When a BitTorrent client connects to DHT, there is an initial place that it goes to find peers. With the original BitTorrent client, there was a url to bitorrent.com that would help get things started. I tried looking up the reference but I couldn't find it. Once you've established connections with other clients, then you can do an announce on the DHT network to find peers for the torrent you're looking for.
A trackerless torrent dictionary does
not have an "announce" key. Instead, a
trackerless torrent has a "nodes" key.
This key should be set to the K
closest nodes in the torrent
generating client's routing table.
Alternatively, the key could be set to
a known good node such as one operated
by the person generating the torrent.
Please do not automatically add
"router.bittorrent.com" to torrent
files or automatically add this node
to clients routing tables.
A client can learn about other DHT-capable peers through it's interactions with them. A peer's support for DHT is advertised in it's Handshake. Once a client discovers at least one good, well-connected DHT peer, it can navigate the DHT to find more and closer DHT peers. It will remember these peers, called nodes in DHT-speak, between restarts of the software and maintain/update the list continuously while it is running. In the worse case where a client knows of no good DHT-capable peers, it will require you to download a tracker-based torrent so it can hopefully contact a few good DHT-capable peers it learns about through the tracker.
Update:
For it's initial list of DHT peers, as @Seppo points out, a torrent client can use one or more hard-coded DNS names to find the addresses for well-known peers, and it may also include a hard-coded list of peers as a final fallback as well. One limitation of DNS, however, it no port information is provided so a default port of 6881 is generally assumed whereas other means support peers operating on different ports.

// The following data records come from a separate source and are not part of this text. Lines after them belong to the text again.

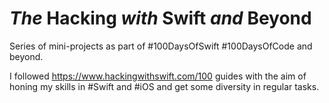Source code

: # *The* Hacking *with* Swift *and* Beyond
Series of mini-projects as part of #100DaysOfSwift #100DaysOfCode and beyond.

I followed https://www.hackingwithswift.com/100 guides with the aim of honing my skills in #Swift and #iOS and get some diversity in regular tasks.
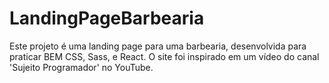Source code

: # LandingPageBarbearia
 Este projeto é uma landing page para uma barbearia, desenvolvida para praticar BEM CSS, Sass, e React. O site foi inspirado em um vídeo do canal 'Sujeito Programador' no YouTube.
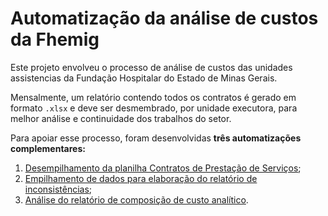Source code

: # Automatização da análise de custos da Fhemig

Este projeto envolveu o processo de análise de custos das unidades assistencias da Fundação Hospitalar do Estado de Minas Gerais. 

Mensalmente, um relatório contendo todos os contratos é gerado em formato `.xlsx` e deve ser desmembrado, por unidade executora, para melhor análise e continuidade dos trabalhos do setor.  

Para apoiar esse processo, foram desenvolvidas **três automatizações complementares:**

1. [Desempilhamento da planilha Contratos de Prestação de Serviços](desempilhamento.md);
2. [Empilhamento de dados para elaboração do relatório de inconsistências]();
3. [Análise do relatório de composição de custo analítico](analise_boletim_custos.md). 



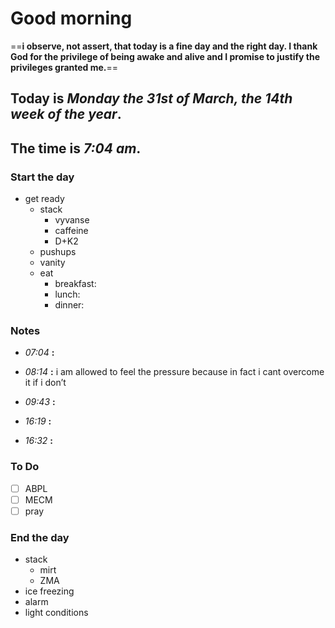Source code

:# Good morning

==**i observe, not assert, that today is a fine day and the right day. I thank God for the privilege of being awake and alive and I promise to justify the privileges granted me.**==

## Today is ***Monday the 31st of March, the 14th week of the year***.
## The time is ***7:04 am***.
### Start the day
* get ready
	* stack
		* vyvanse
		* caffeine
		* D+K2
	* pushups
	* vanity
	* eat
		* breakfast:
		* lunch:
		* dinner:


### Notes

* *07:04* **:**   

* *08:14* **:**   i am allowed to feel the pressure because in fact i cant overcome it if i don’t 

* *09:43* **:**   

* *16:19* **:**   

* *16:32* **:**   


### To Do

- [ ] ABPL
- [ ] MECM
- [ ] pray

### End the day
* stack
	* mirt
	* ZMA
* ice freezing
* alarm
* light conditions

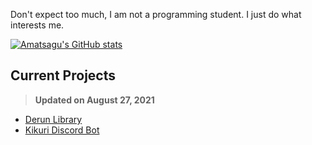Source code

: Don't expect too much, I am not a programming student. I just do what interests me.

<!-- Credit: https://github.com/anuraghazra/github-readme-stats -->
[![Amatsagu's GitHub stats](https://github-readme-stats.vercel.app/api?username=Amatsagu&hide=prs,issues&show_icons=true)](https://github.com/anuraghazra/github-readme-stats)

## Current Projects
> **Updated on August 27, 2021**

- [Derun Library](https://github.com/Amatsagu/Derun)
- [Kikuri Discord Bot](https://kikuri.netlify.app/)
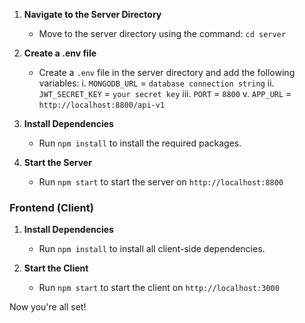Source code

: 1. **Navigate to the Server Directory**
   - Move to the server directory using the command: `cd server`

2. **Create a .env file**
   - Create a `.env` file in the server directory and add the following variables:
      i. `MONGODB_URL` = `database connection string`
      ii. `JWT_SECRET_KEY` = `your secret key`
      iii. `PORT` = `8800`
      v. `APP_URL` = `http://localhost:8800/api-v1`

3. **Install Dependencies**
   - Run `npm install` to install the required packages.
   
4. **Start the Server**
   - Run `npm start` to start the server on `http://localhost:8800`

### Frontend (Client)

1. **Install Dependencies**
   - Run `npm install` to install all client-side dependencies.

2. **Start the Client**
   - Run `npm start` to start the client on `http://localhost:3000`

Now you're all set!


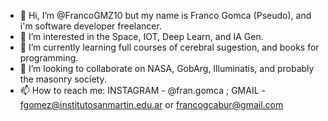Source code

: - 👋 Hi, I’m @FrancoGMZ10 but my name is Franco Gomca (Pseudo), and i'm software developer freelancer.
- 👀 I’m interested in the Space, IOT, Deep Learn, and IA Gen.
- 🌱 I’m currently learning full courses of cerebral sugestion, and books for programming.
- 💞️ I’m looking to collaborate on NASA, GobArg, Illuminatis, and probably the masonry society.
- 📫 How to reach me: INSTAGRAM - @fran.gomca ; GMAIL - fgomez@institutosanmartin.edu.ar or francogcabur@gmail.com

<!---
FrancoGMZ10/FrancoGMZ10 is a ✨ special ✨ repository because its `README.md` (this file) appears on your GitHub profile.
You can click the Preview link to take a look at your changes.
--->
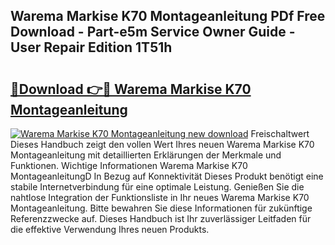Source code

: ## Warema Markise K70 Montageanleitung PDf Free Download - Part-e5m Service Owner Guide - User Repair Edition 1T51h

# <h2><a href="http://df8drxr.blite.top/?on=Warema+Markise+K70+Montageanleitung">🔗Download 👉🔴 Warema Markise K70 Montageanleitung</a></h2>

[![Warema Markise K70 Montageanleitung new download](https://i.imgur.com/lujVjoI.png)](http://df8drxr.blite.top/?on=Warema+Markise+K70+Montageanleitung)
Freischaltwert Dieses Handbuch zeigt den vollen Wert Ihres neuen Warema Markise K70 Montageanleitung mit detaillierten Erklärungen der Merkmale und Funktionen. Wichtige Informationen Warema Markise K70 MontageanleitungD In Bezug auf Konnektivität Dieses Produkt benötigt eine stabile Internetverbindung für eine optimale Leistung. Genießen Sie die nahtlose Integration der Funktionsliste in Ihr neues Warema Markise K70 Montageanleitung. Bitte bewahren Sie diese Informationen für zukünftige Referenzzwecke auf. Dieses Handbuch ist Ihr zuverlässiger Leitfaden für die effektive Verwendung Ihres neuen Produkts.
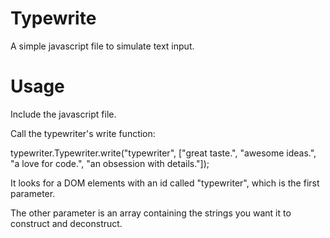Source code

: Typewrite
=========

A simple javascript file to simulate text input.

Usage
=========
Include the javascript file.

Call the typewriter's write function:

typewriter.Typewriter.write("typewriter", ["great taste.", "awesome ideas.", "a love for code.", "an obsession with details."]);

It looks for a DOM elements with an id called "typewriter", which is the first parameter.

The other parameter is an array containing the strings you want it to construct and deconstruct.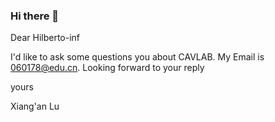 ### Hi there 👋

Dear Hilberto-inf

I'd like to ask some questions you about CAVLAB. My Email is 060178@edu.cn. Looking forward to your reply 

yours

Xiang'an Lu

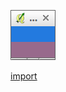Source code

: ![](../images/QgsColorPreviewWidget-standalone.png)

[import](../gui/qgis-sample-QgsColorPreviewWidget.py)
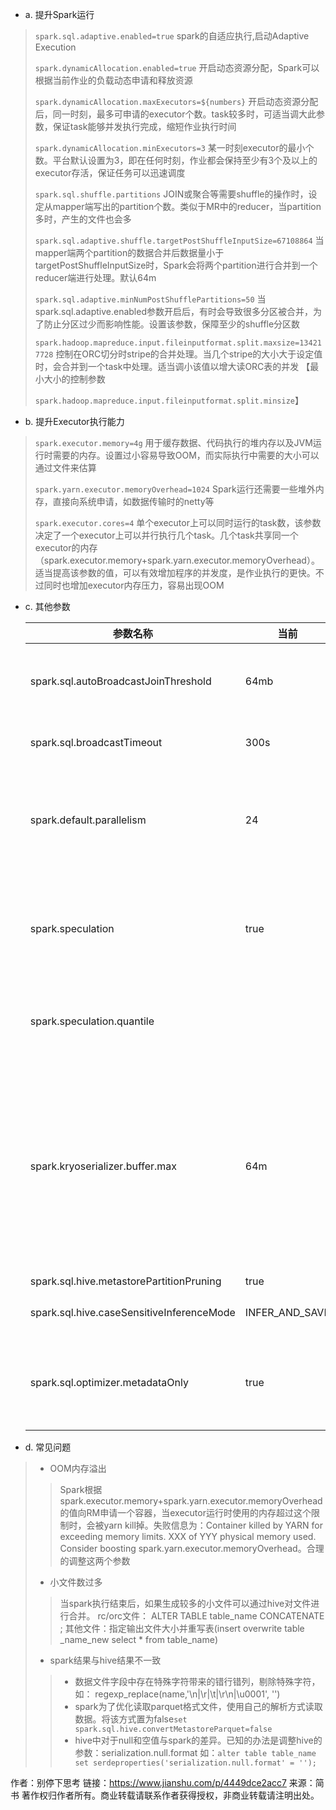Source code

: - a. 提升Spark运行

> `spark.sql.adaptive.enabled=true`
>  spark的自适应执行,启动Adaptive Execution
>
>  `spark.dynamicAllocation.enabled=true`
>  开启动态资源分配，Spark可以根据当前作业的负载动态申请和释放资源
>
>  `spark.dynamicAllocation.maxExecutors=${numbers}`
>  开启动态资源分配后，同一时刻，最多可申请的executor个数。task较多时，可适当调大此参数，保证task能够并发执行完成，缩短作业执行时间
>
>  `spark.dynamicAllocation.minExecutors=3`
>  某一时刻executor的最小个数。平台默认设置为3，即在任何时刻，作业都会保持至少有3个及以上的executor存活，保证任务可以迅速调度
>
>  `spark.sql.shuffle.partitions`
>  JOIN或聚合等需要shuffle的操作时，设定从mapper端写出的partition个数。类似于MR中的reducer，当partition多时，产生的文件也会多
>
>  `spark.sql.adaptive.shuffle.targetPostShuffleInputSize=67108864`
>  当mapper端两个partition的数据合并后数据量小于targetPostShuffleInputSize时，Spark会将两个partition进行合并到一个reducer端进行处理。默认64m
>
>  `spark.sql.adaptive.minNumPostShufflePartitions=50`
>  当spark.sql.adaptive.enabled参数开启后，有时会导致很多分区被合并，为了防止分区过少而影响性能。设置该参数，保障至少的shuffle分区数
>
>  `spark.hadoop.mapreduce.input.fileinputformat.split.maxsize=134217728`
>  控制在ORC切分时stripe的合并处理。当几个stripe的大小大于设定值时，会合并到一个task中处理。适当调小该值以增大读ORC表的并发 【最小大小的控制参数
>
> `spark.hadoop.mapreduce.input.fileinputformat.split.minsize`】



- b. 提升Executor执行能力

> `spark.executor.memory=4g`
>  用于缓存数据、代码执行的堆内存以及JVM运行时需要的内存。设置过小容易导致OOM，而实际执行中需要的大小可以通过文件来估算
>
>  `spark.yarn.executor.memoryOverhead=1024`
>  Spark运行还需要一些堆外内存，直接向系统申请，如数据传输时的netty等
>
>  `spark.executor.cores=4`
>  单个executor上可以同时运行的task数，该参数决定了一个executor上可以并行执行几个task。几个task共享同一个executor的内存（spark.executor.memory+spark.yarn.executor.memoryOverhead）。适当提高该参数的值，可以有效增加程序的并发度，是作业执行的更快。不过同时也增加executor内存压力，容易出现OOM

- c. 其他参数

  | 参数名称                                  | 当前           | 说明/含义                                                    |
  | ----------------------------------------- | -------------- | ------------------------------------------------------------ |
  | spark.sql.autoBroadcastJoinThreshold      | 64mb           | 使用BroadcastJoin时候表的大小阈值(-1 则取消使用)             |
  | spark.sql.broadcastTimeout                | 300s           | BroadcastJoin的等待超时的时间                                |
  | spark.default.parallelism                 | 24             | 指定每个stage默认的并行task数量，处理RDD时才会起作用，对Spark SQL的无效 |
  | spark.speculation                         | true           | 执行任务的推测执行。这意味着如果一个或多个任务在一个阶段中运行缓慢，它们将被重新启动 |
  | spark.speculation.quantile                |                | 在特定阶段启用推测之前必须完成的部分任务。推荐0.75/0.95      |
  | spark.kryoserializer.buffer.max           | 64m            | Kryo串行缓冲区的最大允许大小（以MiB为单位）。它必须大于您尝试序列化的任何对象，并且必须小于2048m。如果在Kryo中收到“超出缓冲区限制”异常，请增加此值。推荐1024m |
  | spark.sql.hive.metastorePartitionPruning  | true           |                                                              |
  | spark.sql.hive.caseSensitiveInferenceMode | INFER_AND_SAVE | 不太了解，推荐使用NEVER_INFER                                |
  | spark.sql.optimizer.metadataOnly          | true           | 启用仅使用表的元数据的元数据查询优化来生成分区列，而不是表扫描 |

- d. 常见问题

> - OOM内存溢出
>
> > Spark根据 spark.executor.memory+spark.yarn.executor.memoryOverhead的值向RM申请一个容器，当executor运行时使用的内存超过这个限制时，会被yarn kill掉。失败信息为：Container killed by YARN for exceeding memory limits. XXX of YYY physical memory used. Consider boosting spark.yarn.executor.memoryOverhead。合理的调整这两个参数
>
> - 小文件数过多
>
> > 当spark执行结束后，如果生成较多的小文件可以通过hive对文件进行合并。
> >  rc/orc文件： ALTER TABLE table_name CONCATENATE  ;
> >  其他文件：指定输出文件大小并重写表(insert overwrite table _name_new select * from table_name)
>
> - spark结果与hive结果不一致
>
> > - 数据文件字段中存在特殊字符带来的错行错列，剔除特殊字符，如： regexp_replace(name,'\n|\r|\t|\r\n|\u0001', '')
> > - spark为了优化读取parquet格式文件，使用自己的解析方式读取数据。将该方式置为false`set spark.sql.hive.convertMetastoreParquet=false`
> > - hive中对于null和空值与spark的差异。已知的办法是调整hive的参数：serialization.null.format 如：`alter table table_name set serdeproperties('serialization.null.format' = '');`





作者：别停下思考
链接：https://www.jianshu.com/p/4449dce2acc7
来源：简书
著作权归作者所有。商业转载请联系作者获得授权，非商业转载请注明出处。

Torrent File: some torrent files can embed nodes for you to link into the DHT with (in fact, it's recommended when making a torrent file)
Hardcoding: Some torrent clients hard code a few bootstrap nodes (like the ones mentioned by stk). These are usually run by companies and organizations with long-running servers.
PEX / Peer Conversations: You can usually ask for DHT nodes from the people you are downloading other torrents from (if your clients understand eachothers language. ie some versions are incompatible).